__INFORMATION SHOWN__
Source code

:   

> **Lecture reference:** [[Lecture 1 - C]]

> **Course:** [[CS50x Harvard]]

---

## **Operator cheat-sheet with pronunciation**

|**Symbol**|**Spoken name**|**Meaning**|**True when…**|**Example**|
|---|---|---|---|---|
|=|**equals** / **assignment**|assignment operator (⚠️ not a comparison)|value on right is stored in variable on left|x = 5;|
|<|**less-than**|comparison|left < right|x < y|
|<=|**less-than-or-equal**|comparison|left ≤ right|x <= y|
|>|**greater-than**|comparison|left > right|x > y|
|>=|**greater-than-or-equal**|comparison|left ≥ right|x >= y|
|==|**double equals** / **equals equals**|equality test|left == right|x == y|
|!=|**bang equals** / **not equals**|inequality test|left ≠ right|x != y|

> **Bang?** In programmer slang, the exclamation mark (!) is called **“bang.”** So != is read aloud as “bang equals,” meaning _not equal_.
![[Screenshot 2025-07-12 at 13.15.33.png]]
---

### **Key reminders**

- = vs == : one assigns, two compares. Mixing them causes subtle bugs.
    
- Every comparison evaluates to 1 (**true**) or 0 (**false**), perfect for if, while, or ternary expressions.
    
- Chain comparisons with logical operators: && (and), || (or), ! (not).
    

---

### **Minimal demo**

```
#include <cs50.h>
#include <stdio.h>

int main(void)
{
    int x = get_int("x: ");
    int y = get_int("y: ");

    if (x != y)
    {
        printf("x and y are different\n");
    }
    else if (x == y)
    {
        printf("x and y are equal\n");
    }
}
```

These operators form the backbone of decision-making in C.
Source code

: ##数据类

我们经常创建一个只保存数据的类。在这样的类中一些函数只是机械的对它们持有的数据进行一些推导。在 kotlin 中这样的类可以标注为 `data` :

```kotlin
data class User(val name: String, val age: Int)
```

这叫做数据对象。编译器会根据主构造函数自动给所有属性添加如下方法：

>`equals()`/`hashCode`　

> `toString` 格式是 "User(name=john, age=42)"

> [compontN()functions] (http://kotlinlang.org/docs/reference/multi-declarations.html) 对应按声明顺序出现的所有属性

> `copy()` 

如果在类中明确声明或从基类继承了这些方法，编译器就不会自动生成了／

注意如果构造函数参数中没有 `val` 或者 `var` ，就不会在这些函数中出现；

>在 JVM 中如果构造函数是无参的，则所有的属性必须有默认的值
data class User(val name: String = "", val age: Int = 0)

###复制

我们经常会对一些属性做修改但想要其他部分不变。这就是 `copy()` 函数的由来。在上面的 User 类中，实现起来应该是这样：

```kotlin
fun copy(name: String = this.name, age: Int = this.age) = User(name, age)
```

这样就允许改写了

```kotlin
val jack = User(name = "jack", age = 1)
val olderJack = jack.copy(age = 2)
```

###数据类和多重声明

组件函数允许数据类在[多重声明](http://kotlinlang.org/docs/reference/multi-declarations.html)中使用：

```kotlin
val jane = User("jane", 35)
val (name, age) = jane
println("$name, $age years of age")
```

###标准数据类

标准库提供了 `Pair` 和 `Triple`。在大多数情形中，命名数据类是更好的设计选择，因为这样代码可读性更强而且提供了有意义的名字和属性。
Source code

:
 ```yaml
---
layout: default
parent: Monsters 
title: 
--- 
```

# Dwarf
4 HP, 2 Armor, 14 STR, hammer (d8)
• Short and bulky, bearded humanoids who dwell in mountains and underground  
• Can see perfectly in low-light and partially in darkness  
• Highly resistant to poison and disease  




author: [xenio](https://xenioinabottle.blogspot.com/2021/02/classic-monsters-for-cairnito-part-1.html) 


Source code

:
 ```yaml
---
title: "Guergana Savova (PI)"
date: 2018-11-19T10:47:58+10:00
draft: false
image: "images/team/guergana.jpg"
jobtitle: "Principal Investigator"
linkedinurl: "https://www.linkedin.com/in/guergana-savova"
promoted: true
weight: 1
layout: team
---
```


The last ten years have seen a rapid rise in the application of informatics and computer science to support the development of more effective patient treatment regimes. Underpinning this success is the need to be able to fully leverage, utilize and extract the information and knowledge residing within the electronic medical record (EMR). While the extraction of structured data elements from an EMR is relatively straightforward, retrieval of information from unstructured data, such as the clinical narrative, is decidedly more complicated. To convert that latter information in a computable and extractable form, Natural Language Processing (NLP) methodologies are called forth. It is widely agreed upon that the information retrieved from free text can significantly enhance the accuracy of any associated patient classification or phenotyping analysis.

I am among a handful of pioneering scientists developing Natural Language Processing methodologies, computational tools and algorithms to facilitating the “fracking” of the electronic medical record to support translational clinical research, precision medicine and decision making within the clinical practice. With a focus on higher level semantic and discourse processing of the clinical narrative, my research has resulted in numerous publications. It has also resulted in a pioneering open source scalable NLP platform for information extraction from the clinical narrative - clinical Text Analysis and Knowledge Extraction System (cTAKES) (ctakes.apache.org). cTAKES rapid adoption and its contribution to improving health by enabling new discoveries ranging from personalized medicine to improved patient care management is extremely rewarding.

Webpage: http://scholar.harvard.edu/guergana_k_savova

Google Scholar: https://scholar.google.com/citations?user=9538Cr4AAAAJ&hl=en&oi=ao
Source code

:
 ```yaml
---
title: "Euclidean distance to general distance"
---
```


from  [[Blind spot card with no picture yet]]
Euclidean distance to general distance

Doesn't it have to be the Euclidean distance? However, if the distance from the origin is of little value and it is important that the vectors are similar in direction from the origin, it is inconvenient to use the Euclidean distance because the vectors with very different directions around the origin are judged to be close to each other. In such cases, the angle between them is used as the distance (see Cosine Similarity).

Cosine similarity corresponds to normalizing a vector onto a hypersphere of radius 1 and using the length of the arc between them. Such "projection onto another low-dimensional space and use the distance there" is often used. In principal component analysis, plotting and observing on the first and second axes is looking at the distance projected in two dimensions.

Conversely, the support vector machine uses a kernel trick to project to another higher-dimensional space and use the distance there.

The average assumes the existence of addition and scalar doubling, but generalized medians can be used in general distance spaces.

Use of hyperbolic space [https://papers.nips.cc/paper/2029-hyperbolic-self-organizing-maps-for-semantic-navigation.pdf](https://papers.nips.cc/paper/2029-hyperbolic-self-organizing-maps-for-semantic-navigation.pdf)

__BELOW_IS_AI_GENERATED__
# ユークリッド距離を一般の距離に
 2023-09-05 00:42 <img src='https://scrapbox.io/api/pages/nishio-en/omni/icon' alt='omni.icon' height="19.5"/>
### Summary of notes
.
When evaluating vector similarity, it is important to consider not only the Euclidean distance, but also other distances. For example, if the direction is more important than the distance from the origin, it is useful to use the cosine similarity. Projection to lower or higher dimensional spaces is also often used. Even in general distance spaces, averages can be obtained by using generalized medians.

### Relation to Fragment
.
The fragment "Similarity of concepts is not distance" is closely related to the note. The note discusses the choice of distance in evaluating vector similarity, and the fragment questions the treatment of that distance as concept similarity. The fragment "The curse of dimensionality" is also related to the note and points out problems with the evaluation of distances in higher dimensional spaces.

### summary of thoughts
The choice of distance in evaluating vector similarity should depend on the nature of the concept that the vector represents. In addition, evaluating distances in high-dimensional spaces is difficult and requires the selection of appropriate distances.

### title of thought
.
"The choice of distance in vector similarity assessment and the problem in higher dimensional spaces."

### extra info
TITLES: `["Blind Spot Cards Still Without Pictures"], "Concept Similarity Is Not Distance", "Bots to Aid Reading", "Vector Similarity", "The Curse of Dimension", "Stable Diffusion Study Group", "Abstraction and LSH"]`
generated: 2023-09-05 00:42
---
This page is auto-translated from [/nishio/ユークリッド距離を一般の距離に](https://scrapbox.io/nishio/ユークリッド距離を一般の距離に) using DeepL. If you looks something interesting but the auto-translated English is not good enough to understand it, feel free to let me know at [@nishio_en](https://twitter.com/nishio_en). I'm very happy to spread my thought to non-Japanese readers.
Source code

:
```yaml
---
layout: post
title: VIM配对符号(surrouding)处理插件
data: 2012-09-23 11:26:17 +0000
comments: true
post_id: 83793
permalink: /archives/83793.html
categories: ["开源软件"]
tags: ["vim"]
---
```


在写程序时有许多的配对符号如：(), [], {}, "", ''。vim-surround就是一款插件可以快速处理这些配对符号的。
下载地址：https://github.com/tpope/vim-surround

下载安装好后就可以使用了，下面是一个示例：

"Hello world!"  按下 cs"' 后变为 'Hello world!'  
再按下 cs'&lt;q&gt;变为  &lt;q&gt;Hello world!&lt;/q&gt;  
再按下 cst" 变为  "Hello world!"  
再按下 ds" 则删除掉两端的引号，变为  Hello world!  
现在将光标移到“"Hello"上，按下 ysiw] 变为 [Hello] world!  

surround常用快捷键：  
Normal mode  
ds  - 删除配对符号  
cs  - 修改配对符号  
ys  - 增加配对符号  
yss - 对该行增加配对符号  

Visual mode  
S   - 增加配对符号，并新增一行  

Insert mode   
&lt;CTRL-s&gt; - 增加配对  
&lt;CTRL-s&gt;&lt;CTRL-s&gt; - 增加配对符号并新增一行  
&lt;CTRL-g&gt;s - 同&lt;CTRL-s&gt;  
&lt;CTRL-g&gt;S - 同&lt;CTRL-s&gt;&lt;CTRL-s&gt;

__HOW TO COMPLETE THIS TASK__
Repeat verbatim the opening run of entries, ending with the line that contains "right|x != y|".

__ANSWER TO THIS PROBLEM__
Source code

:   

> **Lecture reference:** [[Lecture 1 - C]]

> **Course:** [[CS50x Harvard]]

---

## **Operator cheat-sheet with pronunciation**

|**Symbol**|**Spoken name**|**Meaning**|**True when…**|**Example**|
|---|---|---|---|---|
|=|**equals** / **assignment**|assignment operator (⚠️ not a comparison)|value on right is stored in variable on left|x = 5;|
|<|**less-than**|comparison|left < right|x < y|
|<=|**less-than-or-equal**|comparison|left ≤ right|x <= y|
|>|**greater-than**|comparison|left > right|x > y|
|>=|**greater-than-or-equal**|comparison|left ≥ right|x >= y|
|==|**double equals** / **equals equals**|equality test|left == right|x == y|
|!=|**bang equals** / **not equals**|inequality test|left ≠ right|x != y|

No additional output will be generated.